React, Angular, Vue, Web Components, Nuxt, Webpack, NextJS, SvelteKit, Remix, Vite

But how to maintain all of this?

With more integrations comes greater maintenance. Over the last 4 months, the Storybook team built an automated test suite capable of QAing each framework, combination of renderer (e.g., Vue) plus builder (e.g., Vite), Storybook version, and feature.

The test suite is already running in production: core tests run on each PR and the full suite runs every night. As a Storybook user, you'll get certainty that Storybook works with your stack. And that it’ll continue working. We’ll break down how the test suite runs in a future post.

Sneak peek of Storybook status page

Create your own framework

Do you maintain a frontend library? Create a seamless Storybook experience for your users by creating a framework for your project. We can help you get started, troubleshoot, and promote your framework to the community when it’s ready.

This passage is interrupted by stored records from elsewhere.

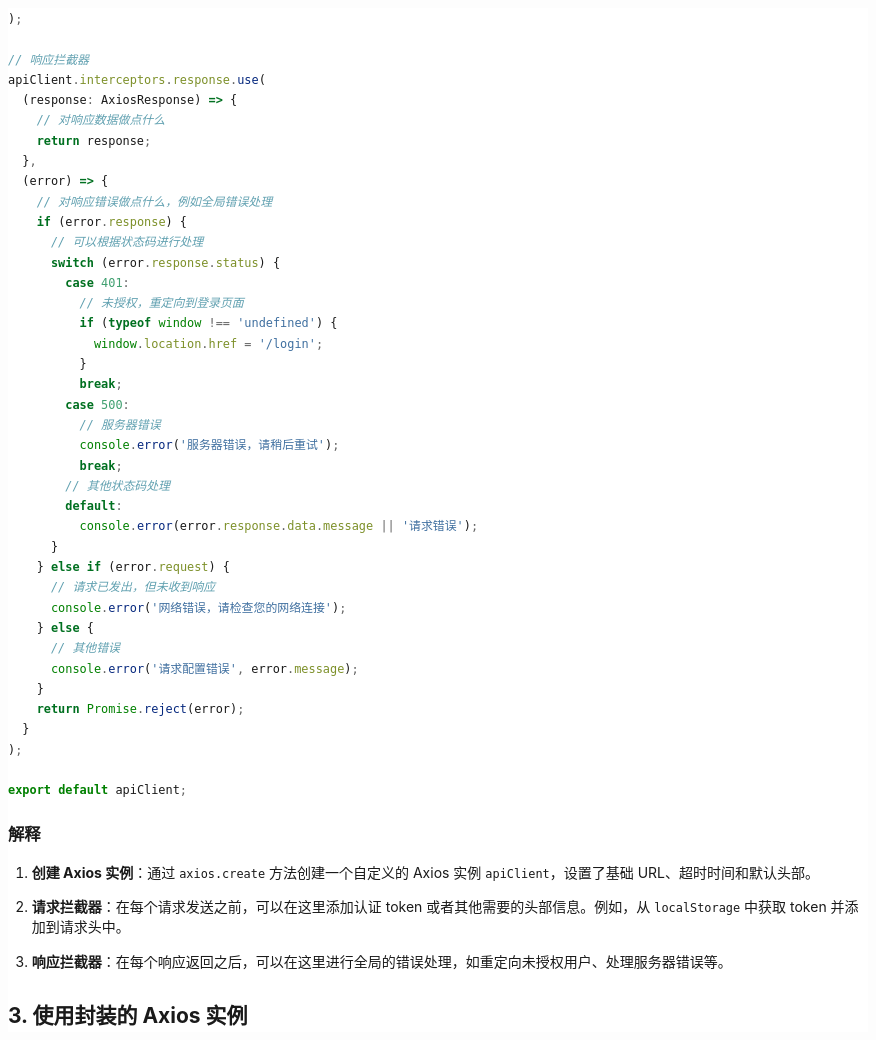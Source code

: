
 ```typescript
);

// 响应拦截器
apiClient.interceptors.response.use(
  (response: AxiosResponse) => {
    // 对响应数据做点什么
    return response;
  },
  (error) => {
    // 对响应错误做点什么，例如全局错误处理
    if (error.response) {
      // 可以根据状态码进行处理
      switch (error.response.status) {
        case 401:
          // 未授权，重定向到登录页面
          if (typeof window !== 'undefined') {
            window.location.href = '/login';
          }
          break;
        case 500:
          // 服务器错误
          console.error('服务器错误，请稍后重试');
          break;
        // 其他状态码处理
        default:
          console.error(error.response.data.message || '请求错误');
      }
    } else if (error.request) {
      // 请求已发出，但未收到响应
      console.error('网络错误，请检查您的网络连接');
    } else {
      // 其他错误
      console.error('请求配置错误', error.message);
    }
    return Promise.reject(error);
  }
);

export default apiClient;
```

### 解释

1. **创建 Axios 实例**：通过 `axios.create` 方法创建一个自定义的 Axios 实例 `apiClient`，设置了基础 URL、超时时间和默认头部。

2. **请求拦截器**：在每个请求发送之前，可以在这里添加认证 token 或者其他需要的头部信息。例如，从 `localStorage` 中获取 token 并添加到请求头中。

3. **响应拦截器**：在每个响应返回之后，可以在这里进行全局的错误处理，如重定向未授权用户、处理服务器错误等。

## 3. 使用封装的 Axios 实例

First install a 7.0 alpha to try the Framework API:

npx sb@next upgrade --prerelease

Then check out the resources below:

Get involved

The frontend ecosystem is diverse and ever-changing. We believe that every frontend developer should be able to take advantage of Storybook, that’s why we focus on compatibility. The Framework API streamlines how Storybook is used alongside popular application setups.